We Fear Change

Creating Python snaps

Written by Barry Warsaw in technology on Thu 02 April 2015. Tags: debugging, python, python3, ubuntu,

Background

Snappy Ubuntu Core is a new edition of the Ubuntu you know and love, with some interesting new features, including atomic, transactional updates, and a much more lightweight application deployment story than traditional Debian/Ubuntu packaging. Much of this work grew out of our development of a mobile/touch based version of Ubuntu for phones and tablets, but now Ubuntu Core is available for clouds and devices.

I find the transactional nature of upgrades to be very interesting. While you still get a perfectly normal Ubuntu system, your root file system is read-only, so traditional apt-get based upgrades don't work. Instead, your system version is image based; today you are running image 231 and tomorrow a new image is released to get you to 232. When you upgrade to the new image, you get all the system changes. We support both full and delta upgrades (the latter which reduces bandwidth), and even phased updates so that we can roll out new upgrades and quickly pull them from the server side if we notice a problem. Snappy devices even support rolling back upgrades on a single device, by using a dual-partition root file system. Phones generally don't support this due to lack of available space on the device.
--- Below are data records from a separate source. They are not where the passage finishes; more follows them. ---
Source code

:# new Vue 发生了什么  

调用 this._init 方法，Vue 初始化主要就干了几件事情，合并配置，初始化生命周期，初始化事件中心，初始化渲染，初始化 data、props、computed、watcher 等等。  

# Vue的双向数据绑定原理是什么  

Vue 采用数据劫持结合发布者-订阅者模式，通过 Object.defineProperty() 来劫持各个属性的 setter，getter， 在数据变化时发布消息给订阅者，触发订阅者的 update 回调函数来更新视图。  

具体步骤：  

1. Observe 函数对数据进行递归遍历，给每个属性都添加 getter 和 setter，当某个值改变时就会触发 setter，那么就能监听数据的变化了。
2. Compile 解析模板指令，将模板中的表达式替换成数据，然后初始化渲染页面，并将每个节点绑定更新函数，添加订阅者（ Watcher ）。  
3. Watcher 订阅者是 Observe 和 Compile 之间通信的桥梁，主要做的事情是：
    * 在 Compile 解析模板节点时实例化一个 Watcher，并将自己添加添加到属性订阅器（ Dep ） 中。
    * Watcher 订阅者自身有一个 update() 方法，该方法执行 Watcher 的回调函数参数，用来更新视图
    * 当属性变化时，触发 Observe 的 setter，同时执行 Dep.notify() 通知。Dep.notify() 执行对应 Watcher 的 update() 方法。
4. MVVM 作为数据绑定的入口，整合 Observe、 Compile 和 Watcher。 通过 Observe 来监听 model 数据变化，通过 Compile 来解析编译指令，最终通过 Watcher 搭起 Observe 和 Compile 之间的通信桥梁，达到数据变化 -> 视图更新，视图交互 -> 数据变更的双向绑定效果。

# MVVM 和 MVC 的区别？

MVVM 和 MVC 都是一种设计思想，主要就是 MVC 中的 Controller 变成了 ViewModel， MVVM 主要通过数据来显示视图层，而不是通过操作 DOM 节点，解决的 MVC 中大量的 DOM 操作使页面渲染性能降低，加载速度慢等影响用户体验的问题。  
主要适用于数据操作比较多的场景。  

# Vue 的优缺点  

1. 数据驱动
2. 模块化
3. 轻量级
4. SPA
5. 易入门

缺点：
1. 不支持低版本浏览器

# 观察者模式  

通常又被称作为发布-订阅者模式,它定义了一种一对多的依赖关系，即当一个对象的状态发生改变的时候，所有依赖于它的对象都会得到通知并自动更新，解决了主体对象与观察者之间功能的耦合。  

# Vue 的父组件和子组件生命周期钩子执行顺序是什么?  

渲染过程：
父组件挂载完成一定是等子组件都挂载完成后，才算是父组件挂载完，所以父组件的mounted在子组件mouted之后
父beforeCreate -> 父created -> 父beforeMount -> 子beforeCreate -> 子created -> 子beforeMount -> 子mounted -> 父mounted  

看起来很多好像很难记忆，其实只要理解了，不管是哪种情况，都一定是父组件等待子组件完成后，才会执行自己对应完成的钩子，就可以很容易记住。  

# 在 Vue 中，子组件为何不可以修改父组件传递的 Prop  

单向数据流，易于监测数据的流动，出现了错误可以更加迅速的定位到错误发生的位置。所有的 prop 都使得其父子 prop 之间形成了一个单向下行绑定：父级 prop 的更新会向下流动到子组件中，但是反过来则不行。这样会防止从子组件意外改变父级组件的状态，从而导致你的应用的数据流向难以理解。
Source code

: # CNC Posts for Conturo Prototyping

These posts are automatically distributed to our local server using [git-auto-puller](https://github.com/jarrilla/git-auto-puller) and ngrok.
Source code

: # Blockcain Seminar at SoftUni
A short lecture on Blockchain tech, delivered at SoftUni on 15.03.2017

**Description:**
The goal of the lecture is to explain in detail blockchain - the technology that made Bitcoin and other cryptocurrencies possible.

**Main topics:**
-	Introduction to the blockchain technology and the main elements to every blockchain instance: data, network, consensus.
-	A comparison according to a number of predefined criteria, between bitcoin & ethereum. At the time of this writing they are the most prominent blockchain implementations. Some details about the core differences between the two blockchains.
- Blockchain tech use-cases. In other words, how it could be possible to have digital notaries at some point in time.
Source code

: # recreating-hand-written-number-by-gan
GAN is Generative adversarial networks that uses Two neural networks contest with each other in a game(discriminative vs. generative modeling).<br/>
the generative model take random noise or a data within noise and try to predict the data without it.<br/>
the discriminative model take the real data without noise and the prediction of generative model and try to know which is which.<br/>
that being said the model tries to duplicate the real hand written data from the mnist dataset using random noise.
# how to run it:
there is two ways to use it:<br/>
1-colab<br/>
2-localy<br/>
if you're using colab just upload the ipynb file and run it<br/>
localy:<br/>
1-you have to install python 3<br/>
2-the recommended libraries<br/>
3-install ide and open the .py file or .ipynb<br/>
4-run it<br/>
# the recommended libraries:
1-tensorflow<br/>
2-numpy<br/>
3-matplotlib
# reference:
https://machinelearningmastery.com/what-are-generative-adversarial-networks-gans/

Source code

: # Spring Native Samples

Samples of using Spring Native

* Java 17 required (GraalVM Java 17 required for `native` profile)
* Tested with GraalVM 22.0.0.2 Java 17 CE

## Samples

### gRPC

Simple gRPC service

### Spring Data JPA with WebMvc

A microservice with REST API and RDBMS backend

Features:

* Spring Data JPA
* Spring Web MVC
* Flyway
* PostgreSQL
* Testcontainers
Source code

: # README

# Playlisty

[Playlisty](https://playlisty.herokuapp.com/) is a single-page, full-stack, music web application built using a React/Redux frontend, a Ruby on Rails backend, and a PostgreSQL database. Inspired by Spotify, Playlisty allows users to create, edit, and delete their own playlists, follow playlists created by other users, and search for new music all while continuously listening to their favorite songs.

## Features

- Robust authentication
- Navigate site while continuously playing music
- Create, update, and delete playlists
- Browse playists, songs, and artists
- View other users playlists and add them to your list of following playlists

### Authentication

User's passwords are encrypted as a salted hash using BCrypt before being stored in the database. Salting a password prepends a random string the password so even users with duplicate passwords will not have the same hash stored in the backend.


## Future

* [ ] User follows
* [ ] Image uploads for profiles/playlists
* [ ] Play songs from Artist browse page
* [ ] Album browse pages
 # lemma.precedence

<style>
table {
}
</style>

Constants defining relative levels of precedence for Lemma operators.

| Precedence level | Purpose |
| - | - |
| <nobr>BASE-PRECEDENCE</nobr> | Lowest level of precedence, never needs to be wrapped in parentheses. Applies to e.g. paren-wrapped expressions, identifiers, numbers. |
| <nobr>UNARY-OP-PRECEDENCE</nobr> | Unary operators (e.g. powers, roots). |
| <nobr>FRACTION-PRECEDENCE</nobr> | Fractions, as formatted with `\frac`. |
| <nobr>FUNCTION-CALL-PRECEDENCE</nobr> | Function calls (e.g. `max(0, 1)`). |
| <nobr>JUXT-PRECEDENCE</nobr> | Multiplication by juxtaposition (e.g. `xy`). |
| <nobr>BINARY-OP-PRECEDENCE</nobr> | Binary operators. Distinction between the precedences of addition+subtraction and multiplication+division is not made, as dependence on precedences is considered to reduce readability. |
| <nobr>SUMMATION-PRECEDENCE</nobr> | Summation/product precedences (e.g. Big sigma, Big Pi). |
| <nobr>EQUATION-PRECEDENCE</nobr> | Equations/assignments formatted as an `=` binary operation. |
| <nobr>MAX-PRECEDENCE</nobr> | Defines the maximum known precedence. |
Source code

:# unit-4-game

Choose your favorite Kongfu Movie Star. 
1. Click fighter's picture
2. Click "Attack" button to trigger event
Of course, the other part really interesting thing about Snappy is the lightweight, flexible approach to deploying applications. I still remember my early days learning how to package software for Debian and Ubuntu, and now that I'm both an Ubuntu Core Developer and Debian Developer, I understand pretty well how to properly package things. There's still plenty of black art involved, even for relatively easy upstream packages such as distutils/setuptools-based Python packages available on the Cheeseshop (er, PyPI). The Snappy approach on Ubuntu Core is much more lightweight and easy, and it doesn't require the magical approval of the archive elves, or the vagaries of PPAs, to make your applications quickly available to all your users. There's even a robust online store for publishing your apps.

There's lots more about Snappy apps and Ubuntu Core that I won't cover here, so I encourage you to follow the links for more information. You might also want to stop now and take the tour of Ubuntu Core (hey, I'm a poet and I didn't even realize it).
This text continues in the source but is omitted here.